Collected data
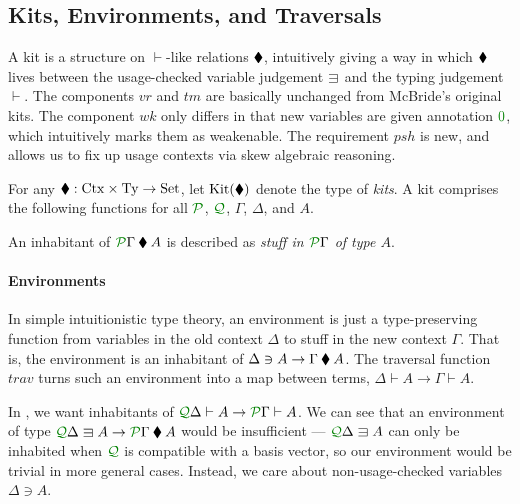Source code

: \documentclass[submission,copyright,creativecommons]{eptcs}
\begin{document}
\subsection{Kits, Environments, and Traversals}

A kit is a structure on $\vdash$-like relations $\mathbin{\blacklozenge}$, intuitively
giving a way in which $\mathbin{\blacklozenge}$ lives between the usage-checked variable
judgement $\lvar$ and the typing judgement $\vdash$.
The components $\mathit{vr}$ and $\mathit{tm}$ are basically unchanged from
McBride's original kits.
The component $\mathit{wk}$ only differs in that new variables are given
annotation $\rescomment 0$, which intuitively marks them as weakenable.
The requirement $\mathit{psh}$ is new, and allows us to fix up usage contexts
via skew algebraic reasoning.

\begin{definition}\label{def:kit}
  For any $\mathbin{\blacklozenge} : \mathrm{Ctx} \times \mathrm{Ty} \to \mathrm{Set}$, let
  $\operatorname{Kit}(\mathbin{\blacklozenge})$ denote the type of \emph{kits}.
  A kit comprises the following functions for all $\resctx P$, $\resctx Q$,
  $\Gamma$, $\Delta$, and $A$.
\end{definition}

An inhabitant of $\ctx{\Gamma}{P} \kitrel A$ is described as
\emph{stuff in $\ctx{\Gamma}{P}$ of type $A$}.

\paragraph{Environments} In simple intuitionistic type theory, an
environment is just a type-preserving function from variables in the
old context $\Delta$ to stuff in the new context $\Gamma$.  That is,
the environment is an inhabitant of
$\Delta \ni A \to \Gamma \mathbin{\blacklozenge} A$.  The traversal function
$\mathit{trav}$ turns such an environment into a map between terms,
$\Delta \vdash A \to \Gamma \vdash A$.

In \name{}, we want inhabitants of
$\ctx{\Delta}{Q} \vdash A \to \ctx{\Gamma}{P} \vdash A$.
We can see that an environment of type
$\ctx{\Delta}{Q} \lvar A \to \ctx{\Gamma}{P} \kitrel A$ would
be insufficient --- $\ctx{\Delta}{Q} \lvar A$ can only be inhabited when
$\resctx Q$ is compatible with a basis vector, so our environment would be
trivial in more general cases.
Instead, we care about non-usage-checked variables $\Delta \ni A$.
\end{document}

...

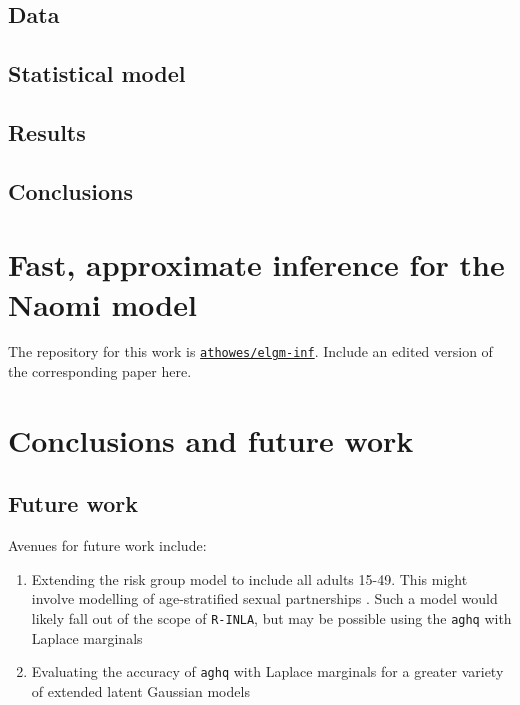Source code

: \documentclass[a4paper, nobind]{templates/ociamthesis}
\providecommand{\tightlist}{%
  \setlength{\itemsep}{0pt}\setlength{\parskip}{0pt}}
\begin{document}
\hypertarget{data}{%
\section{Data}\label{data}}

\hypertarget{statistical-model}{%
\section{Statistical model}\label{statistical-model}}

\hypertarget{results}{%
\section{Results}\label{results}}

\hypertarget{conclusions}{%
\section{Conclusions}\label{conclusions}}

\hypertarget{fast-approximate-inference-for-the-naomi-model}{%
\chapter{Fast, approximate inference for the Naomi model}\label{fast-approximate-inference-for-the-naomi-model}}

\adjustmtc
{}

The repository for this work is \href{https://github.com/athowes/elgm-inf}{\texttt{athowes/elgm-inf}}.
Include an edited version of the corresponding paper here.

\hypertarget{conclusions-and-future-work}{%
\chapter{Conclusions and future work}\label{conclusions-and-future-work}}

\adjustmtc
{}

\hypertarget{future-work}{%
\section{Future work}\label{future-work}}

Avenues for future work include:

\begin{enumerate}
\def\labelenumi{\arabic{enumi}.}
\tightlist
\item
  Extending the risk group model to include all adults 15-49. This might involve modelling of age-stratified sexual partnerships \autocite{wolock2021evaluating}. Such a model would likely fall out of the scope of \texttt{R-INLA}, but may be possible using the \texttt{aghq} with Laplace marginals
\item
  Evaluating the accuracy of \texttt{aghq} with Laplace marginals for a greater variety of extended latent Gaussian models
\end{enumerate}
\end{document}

...

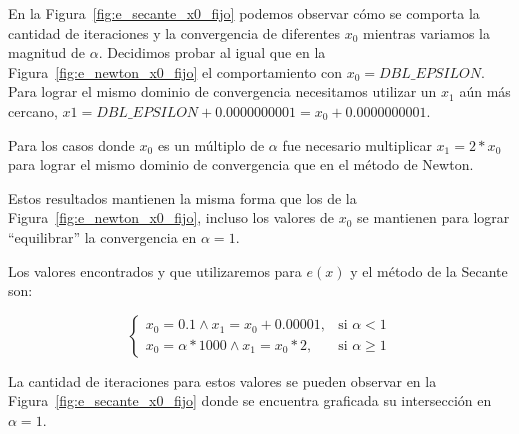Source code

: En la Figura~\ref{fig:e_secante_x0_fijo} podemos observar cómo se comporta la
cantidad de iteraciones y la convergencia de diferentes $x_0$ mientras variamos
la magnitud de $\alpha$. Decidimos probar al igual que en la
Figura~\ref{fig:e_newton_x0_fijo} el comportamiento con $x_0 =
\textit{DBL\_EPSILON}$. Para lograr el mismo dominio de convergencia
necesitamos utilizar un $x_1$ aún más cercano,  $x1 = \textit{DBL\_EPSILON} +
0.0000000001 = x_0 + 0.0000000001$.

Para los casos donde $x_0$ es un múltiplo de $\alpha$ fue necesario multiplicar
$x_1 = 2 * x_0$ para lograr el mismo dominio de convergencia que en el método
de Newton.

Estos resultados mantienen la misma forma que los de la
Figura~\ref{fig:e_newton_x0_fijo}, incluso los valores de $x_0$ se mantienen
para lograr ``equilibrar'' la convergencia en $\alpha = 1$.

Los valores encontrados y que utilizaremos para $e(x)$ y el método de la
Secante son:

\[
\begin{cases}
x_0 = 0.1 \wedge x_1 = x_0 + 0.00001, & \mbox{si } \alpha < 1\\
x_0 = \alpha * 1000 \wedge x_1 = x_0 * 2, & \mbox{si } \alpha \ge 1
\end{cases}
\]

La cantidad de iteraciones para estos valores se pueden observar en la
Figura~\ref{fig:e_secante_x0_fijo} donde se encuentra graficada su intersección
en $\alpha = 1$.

## Goal of the exercise
Please go through the data and copy each line containing the word "results".

## Answer space
\hypertarget{results}{%
\section{Results}\label{results}}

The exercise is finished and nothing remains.